* **Activity**
Report back each line of the data that contains the word "useEffect".

++++ Recorded data

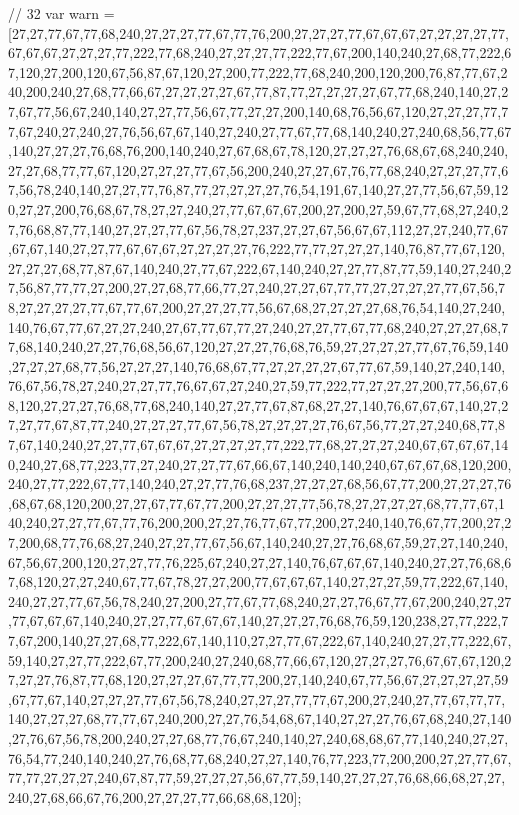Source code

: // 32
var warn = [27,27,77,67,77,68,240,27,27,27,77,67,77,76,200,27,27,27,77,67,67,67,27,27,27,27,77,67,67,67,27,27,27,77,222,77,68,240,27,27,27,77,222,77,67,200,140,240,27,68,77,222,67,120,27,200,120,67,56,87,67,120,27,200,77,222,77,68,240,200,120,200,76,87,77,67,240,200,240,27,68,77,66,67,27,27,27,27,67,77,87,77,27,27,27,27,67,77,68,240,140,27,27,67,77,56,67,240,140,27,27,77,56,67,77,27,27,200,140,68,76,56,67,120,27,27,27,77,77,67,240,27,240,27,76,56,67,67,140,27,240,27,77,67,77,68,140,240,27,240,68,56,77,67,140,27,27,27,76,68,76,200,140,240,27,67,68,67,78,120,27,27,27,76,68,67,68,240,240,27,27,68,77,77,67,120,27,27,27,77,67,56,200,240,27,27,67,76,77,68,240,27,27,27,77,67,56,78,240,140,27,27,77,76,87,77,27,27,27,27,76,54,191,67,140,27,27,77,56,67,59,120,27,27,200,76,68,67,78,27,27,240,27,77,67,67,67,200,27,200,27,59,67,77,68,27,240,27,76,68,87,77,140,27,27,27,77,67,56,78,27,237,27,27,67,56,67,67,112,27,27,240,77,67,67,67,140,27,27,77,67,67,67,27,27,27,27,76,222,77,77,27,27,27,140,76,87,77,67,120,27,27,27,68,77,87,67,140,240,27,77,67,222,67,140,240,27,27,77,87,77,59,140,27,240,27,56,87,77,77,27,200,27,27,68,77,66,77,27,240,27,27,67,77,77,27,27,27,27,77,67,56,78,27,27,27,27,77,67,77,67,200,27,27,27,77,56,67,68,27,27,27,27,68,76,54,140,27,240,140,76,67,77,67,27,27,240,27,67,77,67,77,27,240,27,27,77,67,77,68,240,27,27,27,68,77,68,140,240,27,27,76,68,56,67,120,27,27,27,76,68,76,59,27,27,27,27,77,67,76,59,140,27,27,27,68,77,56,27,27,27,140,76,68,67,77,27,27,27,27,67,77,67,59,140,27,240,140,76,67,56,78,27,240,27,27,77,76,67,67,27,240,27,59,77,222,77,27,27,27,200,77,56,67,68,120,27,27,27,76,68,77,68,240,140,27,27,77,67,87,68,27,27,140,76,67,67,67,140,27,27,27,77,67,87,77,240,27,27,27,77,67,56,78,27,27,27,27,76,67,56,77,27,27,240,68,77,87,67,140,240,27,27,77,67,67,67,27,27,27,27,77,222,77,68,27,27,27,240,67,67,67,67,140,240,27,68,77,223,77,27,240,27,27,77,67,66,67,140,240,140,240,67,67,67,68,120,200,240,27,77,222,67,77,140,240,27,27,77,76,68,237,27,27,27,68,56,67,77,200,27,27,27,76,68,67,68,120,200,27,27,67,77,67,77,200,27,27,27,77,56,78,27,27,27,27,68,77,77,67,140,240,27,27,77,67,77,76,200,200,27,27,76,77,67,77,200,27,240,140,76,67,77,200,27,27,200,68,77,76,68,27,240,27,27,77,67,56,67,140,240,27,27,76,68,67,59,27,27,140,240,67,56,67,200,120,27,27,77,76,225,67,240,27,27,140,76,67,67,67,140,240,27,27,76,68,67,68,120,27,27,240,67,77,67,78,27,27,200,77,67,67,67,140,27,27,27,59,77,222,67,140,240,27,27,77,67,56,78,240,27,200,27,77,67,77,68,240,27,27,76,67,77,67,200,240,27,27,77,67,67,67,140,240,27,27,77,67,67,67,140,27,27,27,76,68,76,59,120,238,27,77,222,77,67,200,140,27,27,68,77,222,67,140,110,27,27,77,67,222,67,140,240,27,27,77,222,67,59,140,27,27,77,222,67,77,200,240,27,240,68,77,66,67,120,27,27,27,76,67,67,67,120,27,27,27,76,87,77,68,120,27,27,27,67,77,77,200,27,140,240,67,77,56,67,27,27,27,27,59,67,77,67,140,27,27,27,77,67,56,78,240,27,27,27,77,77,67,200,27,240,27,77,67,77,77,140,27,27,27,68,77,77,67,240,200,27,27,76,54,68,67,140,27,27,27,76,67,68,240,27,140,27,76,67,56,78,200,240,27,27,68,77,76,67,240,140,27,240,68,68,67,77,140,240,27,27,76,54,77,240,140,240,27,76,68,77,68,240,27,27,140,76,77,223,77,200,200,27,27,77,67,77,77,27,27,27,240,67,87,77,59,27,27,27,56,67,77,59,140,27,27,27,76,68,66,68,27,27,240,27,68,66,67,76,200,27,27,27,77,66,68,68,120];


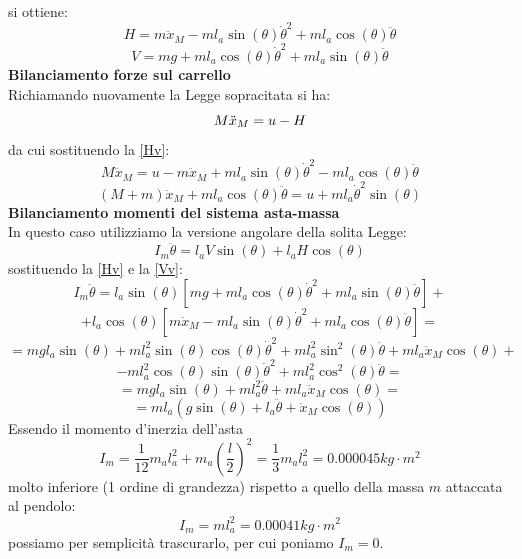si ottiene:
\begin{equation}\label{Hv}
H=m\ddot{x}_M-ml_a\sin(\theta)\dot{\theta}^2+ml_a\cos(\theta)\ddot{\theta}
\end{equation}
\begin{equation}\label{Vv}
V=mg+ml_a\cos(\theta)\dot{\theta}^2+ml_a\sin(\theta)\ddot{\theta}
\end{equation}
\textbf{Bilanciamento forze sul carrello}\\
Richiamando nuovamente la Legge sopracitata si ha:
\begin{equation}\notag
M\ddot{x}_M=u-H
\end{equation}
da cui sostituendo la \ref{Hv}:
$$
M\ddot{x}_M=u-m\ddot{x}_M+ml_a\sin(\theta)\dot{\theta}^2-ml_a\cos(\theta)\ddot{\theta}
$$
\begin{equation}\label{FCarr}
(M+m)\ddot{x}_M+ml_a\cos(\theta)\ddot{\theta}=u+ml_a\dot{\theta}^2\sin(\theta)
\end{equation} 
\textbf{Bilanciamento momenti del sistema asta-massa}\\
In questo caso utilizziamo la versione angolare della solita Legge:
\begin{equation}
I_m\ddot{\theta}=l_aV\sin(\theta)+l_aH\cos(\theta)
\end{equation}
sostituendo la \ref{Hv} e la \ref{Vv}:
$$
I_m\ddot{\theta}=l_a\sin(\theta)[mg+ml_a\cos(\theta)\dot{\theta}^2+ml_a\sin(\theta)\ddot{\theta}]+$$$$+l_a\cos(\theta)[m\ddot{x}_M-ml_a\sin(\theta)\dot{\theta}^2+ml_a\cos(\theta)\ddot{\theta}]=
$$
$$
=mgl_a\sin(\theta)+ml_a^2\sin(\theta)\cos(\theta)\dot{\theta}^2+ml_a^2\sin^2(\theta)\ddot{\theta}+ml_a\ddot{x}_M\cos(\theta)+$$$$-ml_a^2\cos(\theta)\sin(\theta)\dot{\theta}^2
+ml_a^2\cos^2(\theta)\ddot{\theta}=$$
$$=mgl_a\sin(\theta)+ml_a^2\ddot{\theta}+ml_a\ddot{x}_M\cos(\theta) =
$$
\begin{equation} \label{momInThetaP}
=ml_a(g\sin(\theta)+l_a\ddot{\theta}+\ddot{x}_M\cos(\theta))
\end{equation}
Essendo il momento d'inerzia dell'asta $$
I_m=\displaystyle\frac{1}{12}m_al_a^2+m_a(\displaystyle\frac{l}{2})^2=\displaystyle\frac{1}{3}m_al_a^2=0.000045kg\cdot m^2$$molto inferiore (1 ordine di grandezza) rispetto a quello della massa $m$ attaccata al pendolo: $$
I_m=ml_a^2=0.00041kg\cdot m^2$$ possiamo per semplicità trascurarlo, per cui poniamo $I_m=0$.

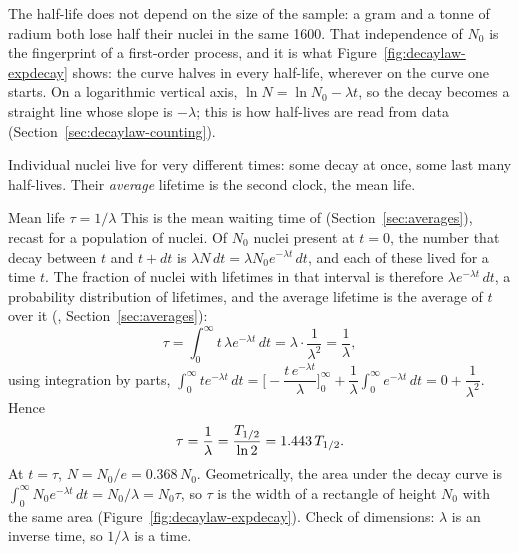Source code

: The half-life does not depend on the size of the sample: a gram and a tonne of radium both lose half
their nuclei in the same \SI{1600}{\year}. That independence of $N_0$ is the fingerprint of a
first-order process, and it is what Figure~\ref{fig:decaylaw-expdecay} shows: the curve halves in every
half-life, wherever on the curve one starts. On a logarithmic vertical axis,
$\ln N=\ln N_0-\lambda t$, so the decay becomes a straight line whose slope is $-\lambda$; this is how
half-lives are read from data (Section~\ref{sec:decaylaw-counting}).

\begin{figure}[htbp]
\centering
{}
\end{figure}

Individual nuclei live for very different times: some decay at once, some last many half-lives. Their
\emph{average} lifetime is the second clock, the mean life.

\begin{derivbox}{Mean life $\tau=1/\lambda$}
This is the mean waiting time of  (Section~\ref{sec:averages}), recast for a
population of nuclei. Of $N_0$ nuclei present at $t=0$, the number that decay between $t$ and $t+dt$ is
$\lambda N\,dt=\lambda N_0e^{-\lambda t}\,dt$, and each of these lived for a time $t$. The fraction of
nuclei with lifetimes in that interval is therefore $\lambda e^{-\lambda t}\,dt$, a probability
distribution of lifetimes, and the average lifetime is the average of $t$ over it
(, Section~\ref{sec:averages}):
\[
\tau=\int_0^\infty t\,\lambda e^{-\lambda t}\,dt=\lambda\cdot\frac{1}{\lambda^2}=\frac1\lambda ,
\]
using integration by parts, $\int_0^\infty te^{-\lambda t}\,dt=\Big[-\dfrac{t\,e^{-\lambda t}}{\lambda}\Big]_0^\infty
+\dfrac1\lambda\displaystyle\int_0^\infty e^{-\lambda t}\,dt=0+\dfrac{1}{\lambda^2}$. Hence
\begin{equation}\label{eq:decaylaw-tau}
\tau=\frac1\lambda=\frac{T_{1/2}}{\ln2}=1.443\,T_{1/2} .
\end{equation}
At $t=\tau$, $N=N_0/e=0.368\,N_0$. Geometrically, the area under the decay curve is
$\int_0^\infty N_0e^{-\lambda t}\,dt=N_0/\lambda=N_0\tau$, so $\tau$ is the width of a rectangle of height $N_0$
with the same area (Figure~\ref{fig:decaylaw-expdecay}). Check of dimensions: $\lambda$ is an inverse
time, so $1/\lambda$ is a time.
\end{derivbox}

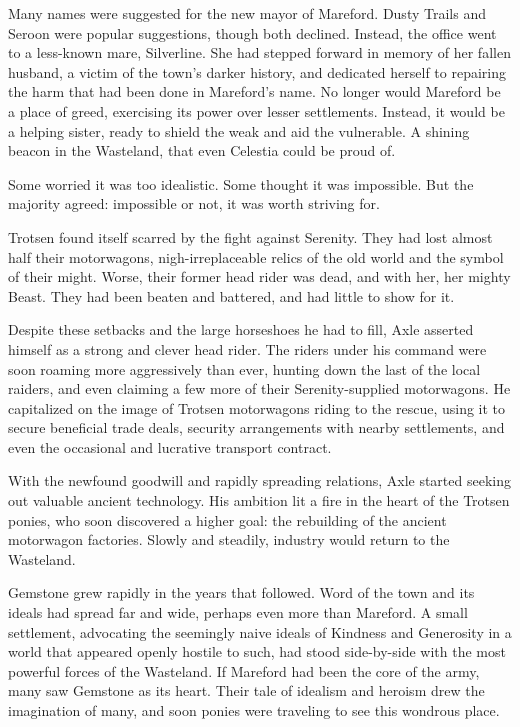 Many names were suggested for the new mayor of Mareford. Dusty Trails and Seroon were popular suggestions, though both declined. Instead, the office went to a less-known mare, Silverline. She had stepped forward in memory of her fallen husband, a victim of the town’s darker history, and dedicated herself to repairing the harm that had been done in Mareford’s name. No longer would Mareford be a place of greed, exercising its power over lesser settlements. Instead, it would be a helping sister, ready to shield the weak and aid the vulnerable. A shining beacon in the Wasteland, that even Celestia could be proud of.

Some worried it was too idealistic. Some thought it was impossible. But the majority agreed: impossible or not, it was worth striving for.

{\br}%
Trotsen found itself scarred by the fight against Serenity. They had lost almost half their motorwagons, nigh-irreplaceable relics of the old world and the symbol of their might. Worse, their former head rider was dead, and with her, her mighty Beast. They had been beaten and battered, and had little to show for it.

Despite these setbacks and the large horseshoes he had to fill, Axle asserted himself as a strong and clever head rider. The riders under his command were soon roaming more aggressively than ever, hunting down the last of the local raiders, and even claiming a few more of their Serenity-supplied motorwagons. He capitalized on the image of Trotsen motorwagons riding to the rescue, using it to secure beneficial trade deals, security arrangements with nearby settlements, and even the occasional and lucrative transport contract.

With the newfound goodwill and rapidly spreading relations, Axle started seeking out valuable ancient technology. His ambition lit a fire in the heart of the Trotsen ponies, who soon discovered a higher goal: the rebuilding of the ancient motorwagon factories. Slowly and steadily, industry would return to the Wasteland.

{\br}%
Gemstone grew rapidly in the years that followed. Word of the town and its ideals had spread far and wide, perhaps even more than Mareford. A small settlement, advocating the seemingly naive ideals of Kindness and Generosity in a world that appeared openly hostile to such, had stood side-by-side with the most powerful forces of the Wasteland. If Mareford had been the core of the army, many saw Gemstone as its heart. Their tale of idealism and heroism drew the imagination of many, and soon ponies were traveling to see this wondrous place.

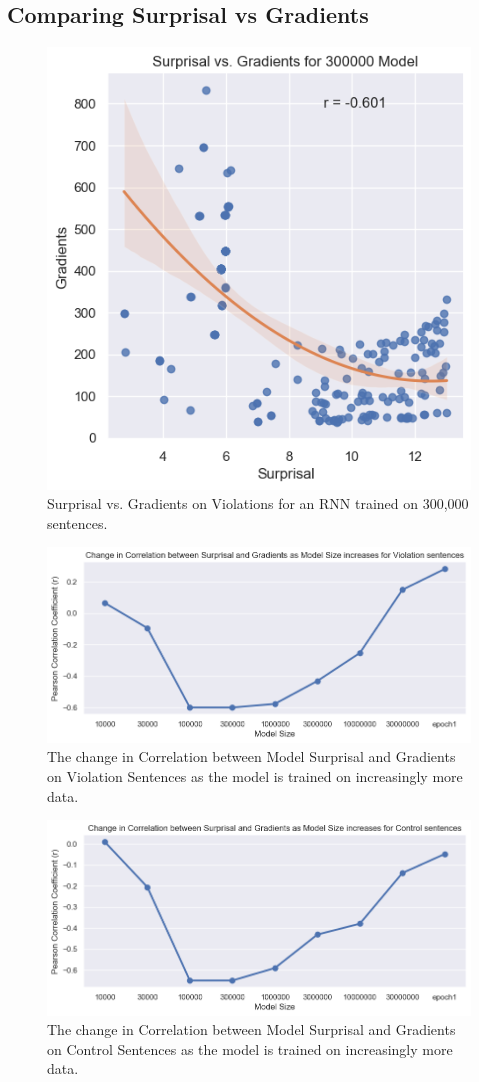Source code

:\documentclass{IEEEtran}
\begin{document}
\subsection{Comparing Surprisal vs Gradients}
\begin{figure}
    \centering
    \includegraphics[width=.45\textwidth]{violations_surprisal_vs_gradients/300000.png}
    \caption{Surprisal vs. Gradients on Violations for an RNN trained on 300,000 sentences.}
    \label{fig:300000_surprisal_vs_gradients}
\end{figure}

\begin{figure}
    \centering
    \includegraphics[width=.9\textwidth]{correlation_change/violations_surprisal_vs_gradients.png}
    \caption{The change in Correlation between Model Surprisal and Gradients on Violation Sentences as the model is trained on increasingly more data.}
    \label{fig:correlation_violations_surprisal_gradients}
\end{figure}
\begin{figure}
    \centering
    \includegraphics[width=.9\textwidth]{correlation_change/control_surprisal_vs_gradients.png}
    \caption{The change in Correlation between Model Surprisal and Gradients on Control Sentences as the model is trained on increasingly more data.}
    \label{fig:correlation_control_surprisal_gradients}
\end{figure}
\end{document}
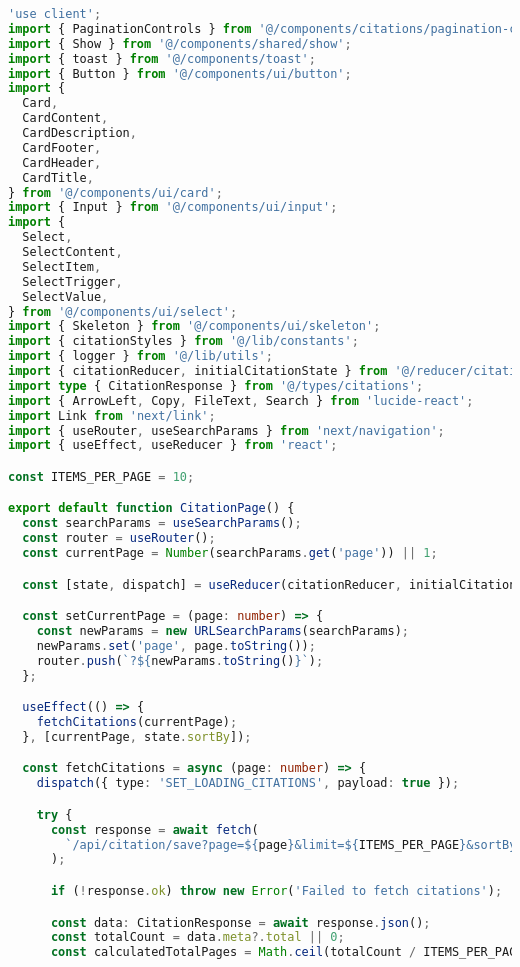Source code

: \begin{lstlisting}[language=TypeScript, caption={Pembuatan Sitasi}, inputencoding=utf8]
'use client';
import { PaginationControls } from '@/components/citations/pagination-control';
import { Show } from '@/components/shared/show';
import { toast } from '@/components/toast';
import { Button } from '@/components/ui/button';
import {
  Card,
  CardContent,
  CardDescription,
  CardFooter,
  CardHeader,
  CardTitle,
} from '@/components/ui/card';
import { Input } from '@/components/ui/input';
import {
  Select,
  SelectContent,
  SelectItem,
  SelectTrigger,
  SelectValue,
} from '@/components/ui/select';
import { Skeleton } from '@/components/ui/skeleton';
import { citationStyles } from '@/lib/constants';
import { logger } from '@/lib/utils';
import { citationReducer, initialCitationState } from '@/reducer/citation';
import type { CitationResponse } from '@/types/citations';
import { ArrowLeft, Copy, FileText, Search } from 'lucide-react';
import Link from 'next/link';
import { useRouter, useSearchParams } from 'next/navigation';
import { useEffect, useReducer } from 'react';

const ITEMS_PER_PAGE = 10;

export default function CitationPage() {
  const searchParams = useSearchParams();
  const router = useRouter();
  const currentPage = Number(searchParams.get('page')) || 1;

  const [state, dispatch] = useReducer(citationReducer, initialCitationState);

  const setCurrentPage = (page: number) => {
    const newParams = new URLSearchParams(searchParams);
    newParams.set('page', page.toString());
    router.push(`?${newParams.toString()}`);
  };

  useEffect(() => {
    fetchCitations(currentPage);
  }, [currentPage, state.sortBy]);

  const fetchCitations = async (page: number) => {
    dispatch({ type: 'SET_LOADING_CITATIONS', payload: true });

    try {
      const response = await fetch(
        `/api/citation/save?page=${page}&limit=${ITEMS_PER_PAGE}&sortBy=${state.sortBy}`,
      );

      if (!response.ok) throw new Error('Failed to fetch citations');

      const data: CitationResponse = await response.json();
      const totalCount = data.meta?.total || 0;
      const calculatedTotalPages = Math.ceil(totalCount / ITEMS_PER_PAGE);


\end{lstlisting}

++++++++

* **Solved exercise**
import { useEffect, useReducer } from 'react';
  useEffect(() => {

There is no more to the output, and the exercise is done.